Крепко тебя целую. Твой отец А. И. Филатов».

Конверт Алексей пристроил на кухне, за ведрами, и держал его там с неделю. Потом, когда мало-помалу привык и понял, что и здесь, на этой работе, в общем, не так уж страшно, если сам не станешь запугивать себя, а делать все аккуратно и неторопливо, он вскрыл конверт, забрал ключ, деньги и фотокарточку, письмо к Утрисову изорвал, а то, которое предназначалось сыну, не тронул, положил в ящик стола.
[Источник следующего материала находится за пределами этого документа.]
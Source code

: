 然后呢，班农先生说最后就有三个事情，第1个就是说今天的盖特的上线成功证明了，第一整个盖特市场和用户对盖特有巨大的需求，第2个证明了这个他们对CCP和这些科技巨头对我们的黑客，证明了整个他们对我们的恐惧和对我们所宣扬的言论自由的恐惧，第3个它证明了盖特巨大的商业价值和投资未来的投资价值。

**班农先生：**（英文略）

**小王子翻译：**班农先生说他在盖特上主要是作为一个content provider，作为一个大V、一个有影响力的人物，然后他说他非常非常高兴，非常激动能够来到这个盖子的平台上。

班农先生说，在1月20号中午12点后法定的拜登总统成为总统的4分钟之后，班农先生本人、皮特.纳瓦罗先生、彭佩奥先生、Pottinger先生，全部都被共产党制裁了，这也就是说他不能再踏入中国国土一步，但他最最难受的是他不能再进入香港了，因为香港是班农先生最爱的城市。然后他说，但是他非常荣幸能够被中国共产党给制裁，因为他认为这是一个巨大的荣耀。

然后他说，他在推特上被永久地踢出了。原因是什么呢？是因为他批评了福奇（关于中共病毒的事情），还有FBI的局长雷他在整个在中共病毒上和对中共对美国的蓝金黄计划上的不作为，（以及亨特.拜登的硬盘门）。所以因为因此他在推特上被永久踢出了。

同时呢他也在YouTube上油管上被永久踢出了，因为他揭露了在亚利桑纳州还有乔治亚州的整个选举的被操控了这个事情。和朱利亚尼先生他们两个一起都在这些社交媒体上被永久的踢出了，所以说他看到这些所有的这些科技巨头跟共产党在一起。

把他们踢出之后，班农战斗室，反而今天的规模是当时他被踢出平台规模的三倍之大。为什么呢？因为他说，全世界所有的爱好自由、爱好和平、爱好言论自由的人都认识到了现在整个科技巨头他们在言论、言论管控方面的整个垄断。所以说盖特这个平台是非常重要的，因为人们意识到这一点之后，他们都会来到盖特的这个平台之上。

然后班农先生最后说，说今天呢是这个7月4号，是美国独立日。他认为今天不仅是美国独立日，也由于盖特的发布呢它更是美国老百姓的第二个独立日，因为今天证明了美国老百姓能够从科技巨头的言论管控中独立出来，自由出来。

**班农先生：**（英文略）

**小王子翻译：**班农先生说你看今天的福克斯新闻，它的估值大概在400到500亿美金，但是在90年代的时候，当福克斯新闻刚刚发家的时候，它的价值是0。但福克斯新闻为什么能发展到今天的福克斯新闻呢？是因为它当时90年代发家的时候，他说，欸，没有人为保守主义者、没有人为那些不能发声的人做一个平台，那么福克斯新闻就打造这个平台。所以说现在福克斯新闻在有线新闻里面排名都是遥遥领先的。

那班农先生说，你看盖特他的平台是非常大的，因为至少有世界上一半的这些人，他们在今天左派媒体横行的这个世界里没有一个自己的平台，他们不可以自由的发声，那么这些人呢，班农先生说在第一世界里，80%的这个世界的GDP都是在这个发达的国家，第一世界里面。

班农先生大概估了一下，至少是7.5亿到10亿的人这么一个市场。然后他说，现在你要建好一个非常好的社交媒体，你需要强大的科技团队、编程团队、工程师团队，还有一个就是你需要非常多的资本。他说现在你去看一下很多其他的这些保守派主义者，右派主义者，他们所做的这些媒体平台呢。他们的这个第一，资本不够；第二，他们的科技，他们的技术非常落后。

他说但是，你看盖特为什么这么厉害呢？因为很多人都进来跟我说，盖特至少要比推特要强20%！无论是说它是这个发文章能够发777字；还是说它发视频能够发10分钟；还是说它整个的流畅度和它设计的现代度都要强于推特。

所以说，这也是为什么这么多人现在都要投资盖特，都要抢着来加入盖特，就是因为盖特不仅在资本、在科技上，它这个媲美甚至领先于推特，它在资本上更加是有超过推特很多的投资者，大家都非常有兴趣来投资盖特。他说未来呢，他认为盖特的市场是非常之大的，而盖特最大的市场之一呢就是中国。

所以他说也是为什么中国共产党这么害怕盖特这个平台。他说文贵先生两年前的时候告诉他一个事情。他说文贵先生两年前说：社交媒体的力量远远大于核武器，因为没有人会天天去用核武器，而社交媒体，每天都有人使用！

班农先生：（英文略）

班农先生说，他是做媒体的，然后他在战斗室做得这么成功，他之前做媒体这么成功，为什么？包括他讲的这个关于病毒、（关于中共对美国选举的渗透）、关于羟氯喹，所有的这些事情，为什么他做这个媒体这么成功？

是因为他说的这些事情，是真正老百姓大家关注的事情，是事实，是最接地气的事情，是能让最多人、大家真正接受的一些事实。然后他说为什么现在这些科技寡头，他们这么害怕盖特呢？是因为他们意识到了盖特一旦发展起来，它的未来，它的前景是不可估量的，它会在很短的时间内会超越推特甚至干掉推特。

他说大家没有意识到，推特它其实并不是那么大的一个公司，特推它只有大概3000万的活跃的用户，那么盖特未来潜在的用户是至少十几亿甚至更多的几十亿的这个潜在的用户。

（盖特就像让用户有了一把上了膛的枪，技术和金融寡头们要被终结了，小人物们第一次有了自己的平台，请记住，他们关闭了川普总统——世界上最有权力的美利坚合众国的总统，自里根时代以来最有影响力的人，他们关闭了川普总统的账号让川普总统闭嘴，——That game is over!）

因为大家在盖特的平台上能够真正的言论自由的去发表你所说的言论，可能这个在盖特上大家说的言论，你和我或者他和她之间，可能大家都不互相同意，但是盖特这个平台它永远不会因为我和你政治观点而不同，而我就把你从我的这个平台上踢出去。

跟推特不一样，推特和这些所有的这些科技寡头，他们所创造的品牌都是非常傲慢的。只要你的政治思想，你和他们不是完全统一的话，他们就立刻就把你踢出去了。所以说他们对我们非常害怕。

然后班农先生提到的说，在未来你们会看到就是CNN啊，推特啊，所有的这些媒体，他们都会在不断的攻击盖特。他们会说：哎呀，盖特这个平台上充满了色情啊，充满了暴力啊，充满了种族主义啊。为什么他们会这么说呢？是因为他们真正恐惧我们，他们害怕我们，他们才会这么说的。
Подумал: «Ладно, есть-пить не просит, вдруг какой случай, чем черт не шутит!» Слышал же он не раз, как вслед ему шелестел почтительно-испуганный шепоток: смертник.

Но он, таская каждый день свою ношу, меньше всего думал о смерти. Его больше занимали мысли о жизни, о том, зачем она дается человеку, если ее нельзя удержать, как невозможно задержать тень от облака, скользнувшую по земле. И если она так коротка, то зачем ее еще насильно укорачивать?

И дома, и пока ехал на пароходе, и даже теперь, когда приближался к Мурзихе, Алексея донимали эти мысли, на которые он не знал, где получить ответ…

Поравнявшись с первым плетнем на околице, увидев пустующее пазьмо, где когда-то стоял отцовский дом, учуяв кисловатый дымок тальника, которым топят печи в Мурзихе, услышав, как знакомо грозит старуха внучонку: «Я те так напорю, только сказывай, где чешется!» — Алексей почувствовал, до чего опостылела ему неустроенная жизнь последних месяцев.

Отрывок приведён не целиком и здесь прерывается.